ACTION ITEM:
From the entries below, return only the lines starting at the one that contains "the tongue. But" and ending at the one that contains "I warrant your honour.", exactly as they stand.

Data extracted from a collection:
================================

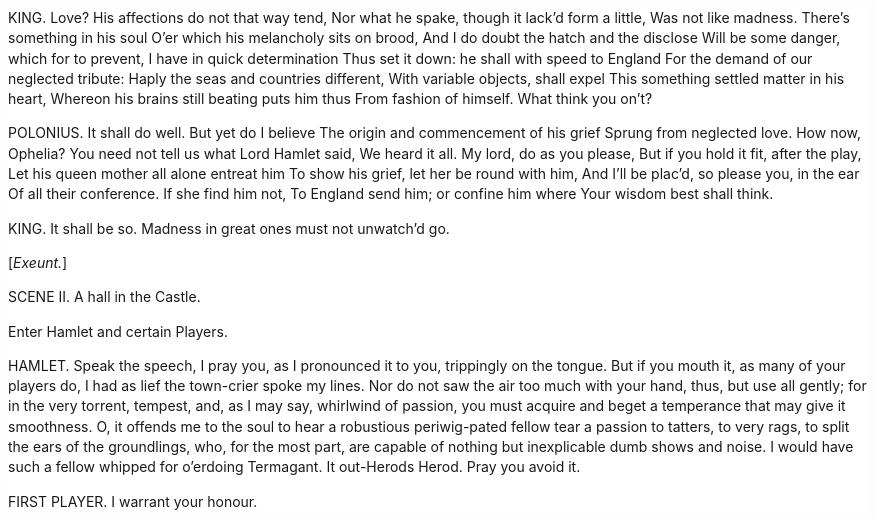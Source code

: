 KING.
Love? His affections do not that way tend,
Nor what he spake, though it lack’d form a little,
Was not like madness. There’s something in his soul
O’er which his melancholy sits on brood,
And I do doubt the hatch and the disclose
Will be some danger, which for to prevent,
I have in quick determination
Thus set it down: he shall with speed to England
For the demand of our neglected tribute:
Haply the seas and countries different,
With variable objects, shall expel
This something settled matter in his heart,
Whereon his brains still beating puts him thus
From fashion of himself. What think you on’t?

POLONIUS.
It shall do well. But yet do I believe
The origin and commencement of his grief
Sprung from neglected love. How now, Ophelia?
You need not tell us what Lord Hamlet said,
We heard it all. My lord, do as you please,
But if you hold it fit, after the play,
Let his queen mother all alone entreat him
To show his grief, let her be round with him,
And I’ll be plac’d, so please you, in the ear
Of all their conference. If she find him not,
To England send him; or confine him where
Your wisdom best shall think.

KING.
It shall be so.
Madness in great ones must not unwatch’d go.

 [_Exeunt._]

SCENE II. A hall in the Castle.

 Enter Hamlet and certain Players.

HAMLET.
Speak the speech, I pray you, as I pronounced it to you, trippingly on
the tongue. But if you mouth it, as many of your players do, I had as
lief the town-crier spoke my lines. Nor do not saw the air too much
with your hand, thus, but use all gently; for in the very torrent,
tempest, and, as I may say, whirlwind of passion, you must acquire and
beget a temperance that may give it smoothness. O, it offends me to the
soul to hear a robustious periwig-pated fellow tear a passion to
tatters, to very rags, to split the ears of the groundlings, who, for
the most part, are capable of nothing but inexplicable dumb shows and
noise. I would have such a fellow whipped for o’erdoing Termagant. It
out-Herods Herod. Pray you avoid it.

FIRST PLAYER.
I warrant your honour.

================================

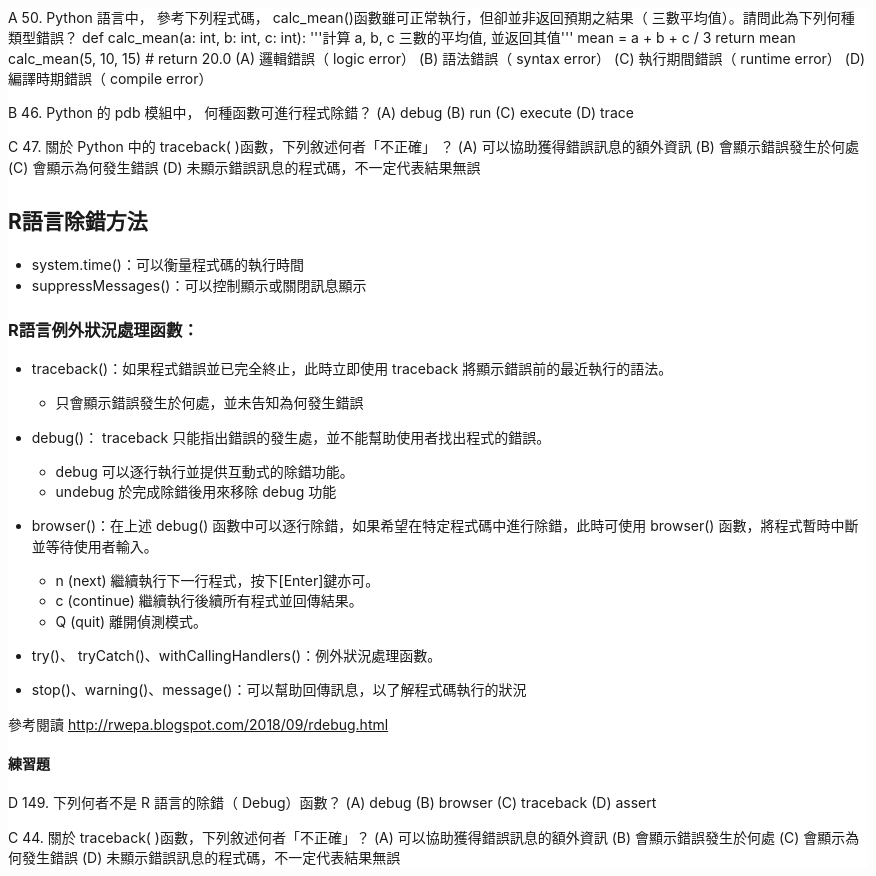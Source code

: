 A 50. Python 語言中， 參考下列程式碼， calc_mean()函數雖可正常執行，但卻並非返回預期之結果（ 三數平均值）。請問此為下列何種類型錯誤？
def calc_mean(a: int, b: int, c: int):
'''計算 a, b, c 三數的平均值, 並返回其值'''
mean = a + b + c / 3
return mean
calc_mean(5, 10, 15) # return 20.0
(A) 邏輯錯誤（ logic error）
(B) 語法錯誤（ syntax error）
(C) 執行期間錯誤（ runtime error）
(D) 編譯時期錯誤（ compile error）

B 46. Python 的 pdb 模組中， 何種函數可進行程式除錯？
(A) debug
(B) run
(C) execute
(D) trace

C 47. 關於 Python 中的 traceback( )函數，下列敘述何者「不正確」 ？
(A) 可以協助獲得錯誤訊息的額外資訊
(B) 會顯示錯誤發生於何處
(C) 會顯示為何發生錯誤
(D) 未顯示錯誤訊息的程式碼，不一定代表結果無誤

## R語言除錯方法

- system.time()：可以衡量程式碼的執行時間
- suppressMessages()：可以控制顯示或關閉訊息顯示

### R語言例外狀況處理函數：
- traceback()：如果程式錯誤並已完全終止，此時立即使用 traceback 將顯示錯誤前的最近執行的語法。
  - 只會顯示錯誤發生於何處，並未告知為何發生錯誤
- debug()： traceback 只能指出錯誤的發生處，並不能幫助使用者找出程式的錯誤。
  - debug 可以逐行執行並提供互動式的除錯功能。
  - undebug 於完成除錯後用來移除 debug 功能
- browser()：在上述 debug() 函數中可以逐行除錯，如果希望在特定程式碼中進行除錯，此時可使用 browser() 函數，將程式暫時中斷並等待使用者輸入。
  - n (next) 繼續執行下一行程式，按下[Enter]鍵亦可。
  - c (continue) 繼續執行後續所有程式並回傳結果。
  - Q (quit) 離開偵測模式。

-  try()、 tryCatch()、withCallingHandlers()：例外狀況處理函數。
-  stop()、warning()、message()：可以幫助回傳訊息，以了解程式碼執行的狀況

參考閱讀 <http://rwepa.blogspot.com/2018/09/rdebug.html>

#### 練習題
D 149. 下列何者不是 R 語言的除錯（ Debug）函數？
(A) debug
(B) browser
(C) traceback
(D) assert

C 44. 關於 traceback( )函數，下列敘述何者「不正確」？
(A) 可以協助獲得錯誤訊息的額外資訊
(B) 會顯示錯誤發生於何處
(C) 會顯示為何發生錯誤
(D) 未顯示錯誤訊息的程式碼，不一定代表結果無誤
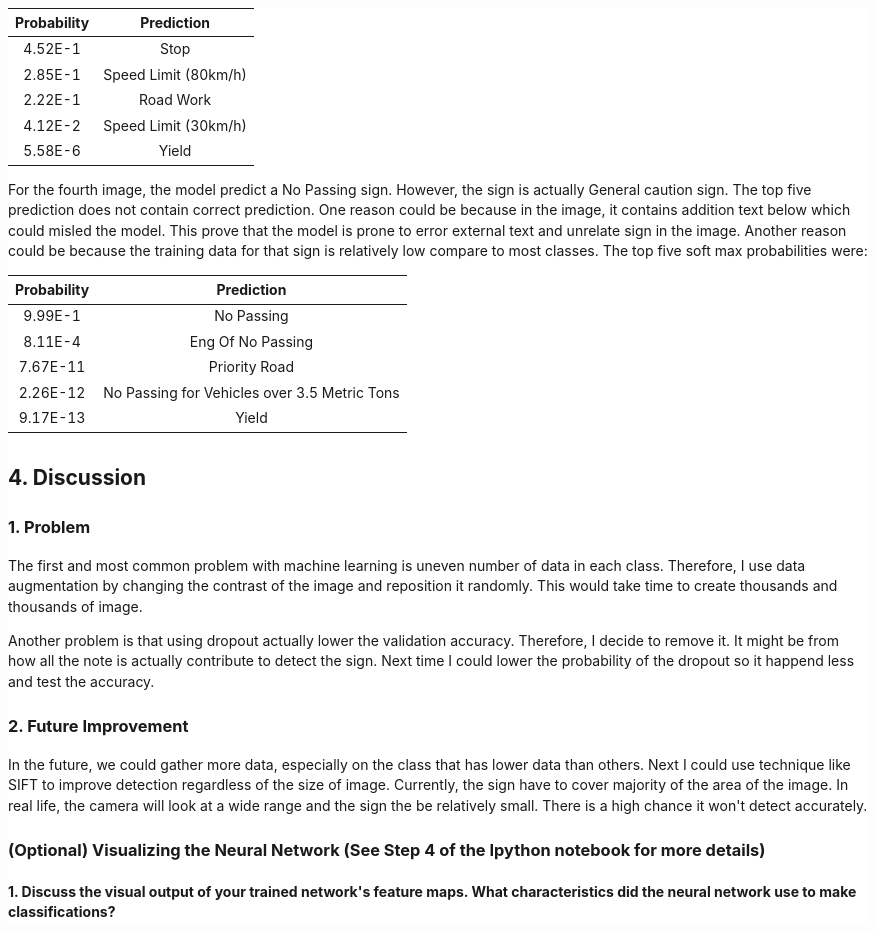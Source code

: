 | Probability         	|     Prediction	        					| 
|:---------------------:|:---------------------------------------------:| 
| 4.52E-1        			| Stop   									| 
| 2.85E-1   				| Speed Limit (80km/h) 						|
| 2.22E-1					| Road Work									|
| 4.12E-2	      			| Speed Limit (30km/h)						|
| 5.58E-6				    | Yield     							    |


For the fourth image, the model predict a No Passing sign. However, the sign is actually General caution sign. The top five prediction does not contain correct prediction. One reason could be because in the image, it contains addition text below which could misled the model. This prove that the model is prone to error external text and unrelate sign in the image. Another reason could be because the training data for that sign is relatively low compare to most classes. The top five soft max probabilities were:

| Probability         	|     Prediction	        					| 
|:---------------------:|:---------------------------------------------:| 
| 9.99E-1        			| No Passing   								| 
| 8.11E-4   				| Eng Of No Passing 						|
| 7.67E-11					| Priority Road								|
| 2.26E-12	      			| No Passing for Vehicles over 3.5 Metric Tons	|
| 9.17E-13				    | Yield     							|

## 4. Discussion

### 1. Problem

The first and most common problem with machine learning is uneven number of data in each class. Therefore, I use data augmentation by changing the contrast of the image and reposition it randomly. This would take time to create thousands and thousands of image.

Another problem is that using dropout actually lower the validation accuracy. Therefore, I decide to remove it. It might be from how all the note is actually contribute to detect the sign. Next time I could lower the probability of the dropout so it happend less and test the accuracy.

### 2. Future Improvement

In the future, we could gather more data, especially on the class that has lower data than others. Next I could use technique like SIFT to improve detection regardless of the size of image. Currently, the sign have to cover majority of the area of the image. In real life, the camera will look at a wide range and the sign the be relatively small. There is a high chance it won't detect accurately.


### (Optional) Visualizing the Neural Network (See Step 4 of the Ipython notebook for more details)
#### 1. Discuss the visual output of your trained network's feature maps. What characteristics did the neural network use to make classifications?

================================

EXERCISE SOLUTION:
the tongue. But if you mouth it, as many of your players do, I had as
lief the town-crier spoke my lines. Nor do not saw the air too much
with your hand, thus, but use all gently; for in the very torrent,
tempest, and, as I may say, whirlwind of passion, you must acquire and
beget a temperance that may give it smoothness. O, it offends me to the
soul to hear a robustious periwig-pated fellow tear a passion to
tatters, to very rags, to split the ears of the groundlings, who, for
the most part, are capable of nothing but inexplicable dumb shows and
noise. I would have such a fellow whipped for o’erdoing Termagant. It
out-Herods Herod. Pray you avoid it.

FIRST PLAYER.
I warrant your honour.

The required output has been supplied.